With reference to shown in Fig. 2, the data processing method that the embodiment of the present application provides, comprising:
Step S21: obtain pending data, judges whether the data volume of described pending data is greater than predetermined threshold value.
Step S22: if the data volume of described pending data is greater than predetermined threshold value, obtain the first index information of described pending data.
In the embodiment of the present application, if the data volume of described pending data is greater than predetermined threshold value, then index process is carried out to data, obtain the first index information of described pending data.Such as, if comprise temporal information in pending data, can therefrom extracting time information, as the first index information, here the first index information is the foundation of follow-up data process, if now only have data message to have no time information in pending data, then can automatically give extra temporal information, jointly be kept in an index file together with data message.

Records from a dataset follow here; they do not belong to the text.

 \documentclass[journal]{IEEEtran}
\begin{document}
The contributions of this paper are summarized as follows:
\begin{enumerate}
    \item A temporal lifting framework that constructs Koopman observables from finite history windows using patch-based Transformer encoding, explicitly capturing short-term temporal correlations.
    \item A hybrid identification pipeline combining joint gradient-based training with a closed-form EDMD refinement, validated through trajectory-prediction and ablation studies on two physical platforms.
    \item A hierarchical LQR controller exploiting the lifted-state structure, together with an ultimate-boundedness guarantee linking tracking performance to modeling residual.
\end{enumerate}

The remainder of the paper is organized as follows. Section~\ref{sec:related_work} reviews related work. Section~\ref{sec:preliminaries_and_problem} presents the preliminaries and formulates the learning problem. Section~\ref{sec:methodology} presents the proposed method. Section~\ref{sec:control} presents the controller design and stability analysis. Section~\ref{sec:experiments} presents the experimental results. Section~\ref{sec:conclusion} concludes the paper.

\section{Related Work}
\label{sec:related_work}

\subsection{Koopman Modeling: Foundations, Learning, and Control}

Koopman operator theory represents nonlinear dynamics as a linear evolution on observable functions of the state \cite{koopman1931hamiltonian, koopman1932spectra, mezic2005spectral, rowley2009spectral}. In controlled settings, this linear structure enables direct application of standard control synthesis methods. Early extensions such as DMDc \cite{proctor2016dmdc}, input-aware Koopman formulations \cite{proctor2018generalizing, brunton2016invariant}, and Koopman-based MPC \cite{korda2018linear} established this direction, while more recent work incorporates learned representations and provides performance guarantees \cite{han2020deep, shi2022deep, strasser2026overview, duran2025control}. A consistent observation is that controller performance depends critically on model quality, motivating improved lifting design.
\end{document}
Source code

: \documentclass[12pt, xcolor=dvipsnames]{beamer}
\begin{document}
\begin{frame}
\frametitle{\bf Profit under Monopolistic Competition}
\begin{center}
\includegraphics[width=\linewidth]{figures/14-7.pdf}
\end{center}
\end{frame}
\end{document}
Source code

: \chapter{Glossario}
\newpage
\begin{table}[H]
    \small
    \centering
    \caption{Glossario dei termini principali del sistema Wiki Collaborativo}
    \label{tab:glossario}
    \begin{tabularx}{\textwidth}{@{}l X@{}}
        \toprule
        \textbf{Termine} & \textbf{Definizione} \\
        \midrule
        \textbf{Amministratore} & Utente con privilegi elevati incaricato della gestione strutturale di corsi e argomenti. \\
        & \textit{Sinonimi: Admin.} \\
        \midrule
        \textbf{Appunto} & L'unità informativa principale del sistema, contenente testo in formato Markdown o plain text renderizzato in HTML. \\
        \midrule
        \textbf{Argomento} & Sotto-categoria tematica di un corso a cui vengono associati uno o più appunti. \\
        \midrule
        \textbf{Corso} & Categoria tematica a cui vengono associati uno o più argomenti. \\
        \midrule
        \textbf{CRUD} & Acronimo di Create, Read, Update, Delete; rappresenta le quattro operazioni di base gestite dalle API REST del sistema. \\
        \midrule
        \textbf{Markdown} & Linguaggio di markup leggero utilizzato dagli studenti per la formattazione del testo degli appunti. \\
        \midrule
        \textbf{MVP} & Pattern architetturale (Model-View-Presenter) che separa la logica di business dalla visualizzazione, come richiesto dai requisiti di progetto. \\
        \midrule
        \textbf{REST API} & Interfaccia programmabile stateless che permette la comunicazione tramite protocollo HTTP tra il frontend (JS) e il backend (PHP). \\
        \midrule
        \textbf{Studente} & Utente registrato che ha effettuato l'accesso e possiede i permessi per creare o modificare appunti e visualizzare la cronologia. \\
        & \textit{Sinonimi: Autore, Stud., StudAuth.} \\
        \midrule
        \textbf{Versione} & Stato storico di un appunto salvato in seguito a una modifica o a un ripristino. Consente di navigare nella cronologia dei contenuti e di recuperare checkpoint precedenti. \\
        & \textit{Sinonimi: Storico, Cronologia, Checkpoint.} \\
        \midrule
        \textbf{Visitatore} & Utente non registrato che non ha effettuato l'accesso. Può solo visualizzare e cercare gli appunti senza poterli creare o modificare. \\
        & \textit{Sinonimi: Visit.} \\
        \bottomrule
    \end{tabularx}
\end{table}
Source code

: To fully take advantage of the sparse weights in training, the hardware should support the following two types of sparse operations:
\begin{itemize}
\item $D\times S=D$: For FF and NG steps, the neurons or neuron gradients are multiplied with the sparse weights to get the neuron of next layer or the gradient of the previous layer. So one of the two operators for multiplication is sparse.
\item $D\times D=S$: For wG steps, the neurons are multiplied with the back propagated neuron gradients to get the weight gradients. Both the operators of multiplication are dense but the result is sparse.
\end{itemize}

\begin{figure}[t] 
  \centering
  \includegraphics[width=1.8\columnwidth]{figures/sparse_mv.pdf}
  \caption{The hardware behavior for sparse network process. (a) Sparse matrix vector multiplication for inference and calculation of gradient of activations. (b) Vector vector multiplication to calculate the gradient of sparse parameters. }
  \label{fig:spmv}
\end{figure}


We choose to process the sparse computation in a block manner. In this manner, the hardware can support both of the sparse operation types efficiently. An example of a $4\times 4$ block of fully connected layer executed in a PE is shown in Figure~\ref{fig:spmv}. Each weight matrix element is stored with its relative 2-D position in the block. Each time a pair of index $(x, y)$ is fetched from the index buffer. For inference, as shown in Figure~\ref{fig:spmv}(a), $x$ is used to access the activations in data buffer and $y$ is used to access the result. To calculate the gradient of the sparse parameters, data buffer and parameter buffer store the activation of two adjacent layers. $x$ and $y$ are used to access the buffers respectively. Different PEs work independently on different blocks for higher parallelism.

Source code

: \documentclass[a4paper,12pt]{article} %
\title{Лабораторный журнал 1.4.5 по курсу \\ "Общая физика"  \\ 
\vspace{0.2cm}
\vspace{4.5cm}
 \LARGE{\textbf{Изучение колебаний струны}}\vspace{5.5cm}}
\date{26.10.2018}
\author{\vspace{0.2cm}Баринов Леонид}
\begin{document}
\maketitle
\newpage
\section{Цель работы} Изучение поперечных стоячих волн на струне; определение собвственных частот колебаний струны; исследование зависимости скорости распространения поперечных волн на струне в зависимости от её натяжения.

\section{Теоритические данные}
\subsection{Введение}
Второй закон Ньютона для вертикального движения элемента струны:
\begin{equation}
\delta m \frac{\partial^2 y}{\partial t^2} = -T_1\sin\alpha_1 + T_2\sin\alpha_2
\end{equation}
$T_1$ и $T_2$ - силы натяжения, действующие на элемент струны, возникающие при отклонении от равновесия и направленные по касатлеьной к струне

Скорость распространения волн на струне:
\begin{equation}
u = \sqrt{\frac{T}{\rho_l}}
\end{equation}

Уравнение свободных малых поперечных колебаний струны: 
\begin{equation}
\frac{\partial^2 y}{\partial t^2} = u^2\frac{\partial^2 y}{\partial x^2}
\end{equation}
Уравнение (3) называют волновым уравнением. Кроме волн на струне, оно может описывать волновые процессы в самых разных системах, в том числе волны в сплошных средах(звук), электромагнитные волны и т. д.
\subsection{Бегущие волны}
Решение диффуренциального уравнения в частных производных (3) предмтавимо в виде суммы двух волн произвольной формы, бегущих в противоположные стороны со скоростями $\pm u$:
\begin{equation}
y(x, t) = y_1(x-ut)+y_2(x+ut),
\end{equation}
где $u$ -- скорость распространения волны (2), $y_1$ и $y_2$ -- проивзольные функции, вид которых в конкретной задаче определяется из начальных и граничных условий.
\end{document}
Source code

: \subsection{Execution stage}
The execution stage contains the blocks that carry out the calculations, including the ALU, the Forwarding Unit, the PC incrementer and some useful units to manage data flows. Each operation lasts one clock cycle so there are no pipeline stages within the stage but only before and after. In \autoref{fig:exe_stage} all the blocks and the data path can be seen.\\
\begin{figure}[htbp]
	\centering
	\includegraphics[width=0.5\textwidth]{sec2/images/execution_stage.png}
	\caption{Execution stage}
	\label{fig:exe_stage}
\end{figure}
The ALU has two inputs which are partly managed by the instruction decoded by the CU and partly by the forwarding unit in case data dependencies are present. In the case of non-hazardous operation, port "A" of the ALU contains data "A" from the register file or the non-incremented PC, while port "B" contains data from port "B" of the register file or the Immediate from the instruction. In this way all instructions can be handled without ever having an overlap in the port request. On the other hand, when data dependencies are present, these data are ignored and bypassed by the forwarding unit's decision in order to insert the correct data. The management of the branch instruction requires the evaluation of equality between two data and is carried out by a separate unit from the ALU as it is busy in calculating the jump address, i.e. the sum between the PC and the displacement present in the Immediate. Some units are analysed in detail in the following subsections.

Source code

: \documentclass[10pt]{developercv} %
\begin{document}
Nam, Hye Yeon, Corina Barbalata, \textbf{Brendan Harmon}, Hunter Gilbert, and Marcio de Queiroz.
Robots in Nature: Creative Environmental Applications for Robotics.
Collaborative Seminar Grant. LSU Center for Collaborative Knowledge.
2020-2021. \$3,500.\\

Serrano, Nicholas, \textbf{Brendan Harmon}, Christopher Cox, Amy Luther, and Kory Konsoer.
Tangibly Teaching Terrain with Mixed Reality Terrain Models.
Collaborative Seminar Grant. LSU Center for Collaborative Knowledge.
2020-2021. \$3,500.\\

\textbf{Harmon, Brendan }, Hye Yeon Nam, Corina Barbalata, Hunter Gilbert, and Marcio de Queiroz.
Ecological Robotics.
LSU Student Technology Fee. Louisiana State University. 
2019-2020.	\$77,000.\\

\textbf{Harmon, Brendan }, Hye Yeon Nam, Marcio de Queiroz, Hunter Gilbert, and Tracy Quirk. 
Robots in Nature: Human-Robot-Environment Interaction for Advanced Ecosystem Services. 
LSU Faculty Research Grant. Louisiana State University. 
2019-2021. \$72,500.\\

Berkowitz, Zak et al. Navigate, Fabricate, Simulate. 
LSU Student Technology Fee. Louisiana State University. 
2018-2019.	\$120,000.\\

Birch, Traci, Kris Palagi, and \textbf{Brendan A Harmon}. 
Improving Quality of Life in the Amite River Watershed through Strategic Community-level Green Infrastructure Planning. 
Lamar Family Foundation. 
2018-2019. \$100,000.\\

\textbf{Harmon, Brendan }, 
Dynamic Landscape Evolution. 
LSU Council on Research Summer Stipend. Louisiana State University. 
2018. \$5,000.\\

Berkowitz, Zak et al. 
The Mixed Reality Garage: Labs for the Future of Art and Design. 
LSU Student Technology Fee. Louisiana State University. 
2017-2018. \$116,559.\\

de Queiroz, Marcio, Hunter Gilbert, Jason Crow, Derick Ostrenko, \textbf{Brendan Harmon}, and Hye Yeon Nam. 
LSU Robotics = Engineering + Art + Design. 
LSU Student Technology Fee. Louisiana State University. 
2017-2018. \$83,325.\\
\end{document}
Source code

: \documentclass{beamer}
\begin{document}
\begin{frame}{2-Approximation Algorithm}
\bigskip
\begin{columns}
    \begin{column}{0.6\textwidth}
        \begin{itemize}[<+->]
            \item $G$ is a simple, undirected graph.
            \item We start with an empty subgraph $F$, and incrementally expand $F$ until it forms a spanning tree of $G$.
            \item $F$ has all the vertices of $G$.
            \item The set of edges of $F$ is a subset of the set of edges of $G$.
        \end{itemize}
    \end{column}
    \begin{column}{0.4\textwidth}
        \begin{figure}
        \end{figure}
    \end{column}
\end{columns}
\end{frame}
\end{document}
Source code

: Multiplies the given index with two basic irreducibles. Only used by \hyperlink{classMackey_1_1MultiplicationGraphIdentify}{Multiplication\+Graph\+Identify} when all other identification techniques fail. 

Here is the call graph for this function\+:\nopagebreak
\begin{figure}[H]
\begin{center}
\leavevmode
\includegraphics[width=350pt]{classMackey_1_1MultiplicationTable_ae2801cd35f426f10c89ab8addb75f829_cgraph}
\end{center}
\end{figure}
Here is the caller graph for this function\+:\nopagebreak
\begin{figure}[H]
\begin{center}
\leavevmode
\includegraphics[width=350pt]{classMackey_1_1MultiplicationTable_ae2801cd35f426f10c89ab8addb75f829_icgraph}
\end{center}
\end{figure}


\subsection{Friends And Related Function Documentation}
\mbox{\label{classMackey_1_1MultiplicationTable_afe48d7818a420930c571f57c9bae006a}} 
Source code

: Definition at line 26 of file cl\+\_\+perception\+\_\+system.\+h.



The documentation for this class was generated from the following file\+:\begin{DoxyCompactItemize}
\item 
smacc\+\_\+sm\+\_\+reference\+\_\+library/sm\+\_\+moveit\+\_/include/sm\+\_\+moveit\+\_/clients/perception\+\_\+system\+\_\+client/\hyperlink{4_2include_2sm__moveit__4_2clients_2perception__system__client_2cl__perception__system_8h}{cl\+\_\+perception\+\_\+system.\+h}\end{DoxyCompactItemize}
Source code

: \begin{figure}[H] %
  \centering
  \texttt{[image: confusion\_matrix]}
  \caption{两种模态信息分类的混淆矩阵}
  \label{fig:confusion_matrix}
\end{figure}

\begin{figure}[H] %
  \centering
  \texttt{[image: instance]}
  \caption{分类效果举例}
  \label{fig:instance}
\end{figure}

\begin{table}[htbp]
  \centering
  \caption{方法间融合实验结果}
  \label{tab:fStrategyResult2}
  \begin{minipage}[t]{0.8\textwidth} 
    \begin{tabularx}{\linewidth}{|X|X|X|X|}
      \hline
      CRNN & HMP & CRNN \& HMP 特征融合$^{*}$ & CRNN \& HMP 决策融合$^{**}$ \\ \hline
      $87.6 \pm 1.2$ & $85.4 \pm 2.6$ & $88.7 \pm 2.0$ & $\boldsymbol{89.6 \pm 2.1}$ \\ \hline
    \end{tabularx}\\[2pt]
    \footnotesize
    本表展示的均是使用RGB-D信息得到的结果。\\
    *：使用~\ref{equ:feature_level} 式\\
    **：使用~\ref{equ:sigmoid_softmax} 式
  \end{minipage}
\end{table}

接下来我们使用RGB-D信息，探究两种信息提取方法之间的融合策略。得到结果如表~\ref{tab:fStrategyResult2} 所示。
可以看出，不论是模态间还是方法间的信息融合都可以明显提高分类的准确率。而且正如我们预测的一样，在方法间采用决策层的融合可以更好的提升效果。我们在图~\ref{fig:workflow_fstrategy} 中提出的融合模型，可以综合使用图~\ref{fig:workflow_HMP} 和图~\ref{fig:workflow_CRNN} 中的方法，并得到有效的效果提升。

Step S23: be multiple data segment described pending Data Placement according to described first index information, described first index information is for locating the data in each data segment, and the data volume in each data segment is all not more than described predetermined threshold value.
In the embodiment of the present application, first index information is for locating the data in each data segment, refer to the first index information can uniquely locate in pending data certain or certain group data information, here the first index information may be certain data name, data value or the combination of the two, such as: " data when test period is 0.1 second ", here, " test period " is the first index information, because " 0.1 second " this time value is unique, there will not be multiple 0.1 second.Contrary, " data when speed is 0.1m/s ", then uniquely can not determine data or one group of data, because speed can change, repeatedly can reach 0.1m/s, " speed " therefore in this example is not the first index information.
According to the first index information selected, set the corresponding relation of the data segment of the first index information and pending data, can be just multiple data segment according to the first index information described pending Data Placement according to this corresponding relation, and this corresponding relation can be kept in an index file jointly together with data message obtained before.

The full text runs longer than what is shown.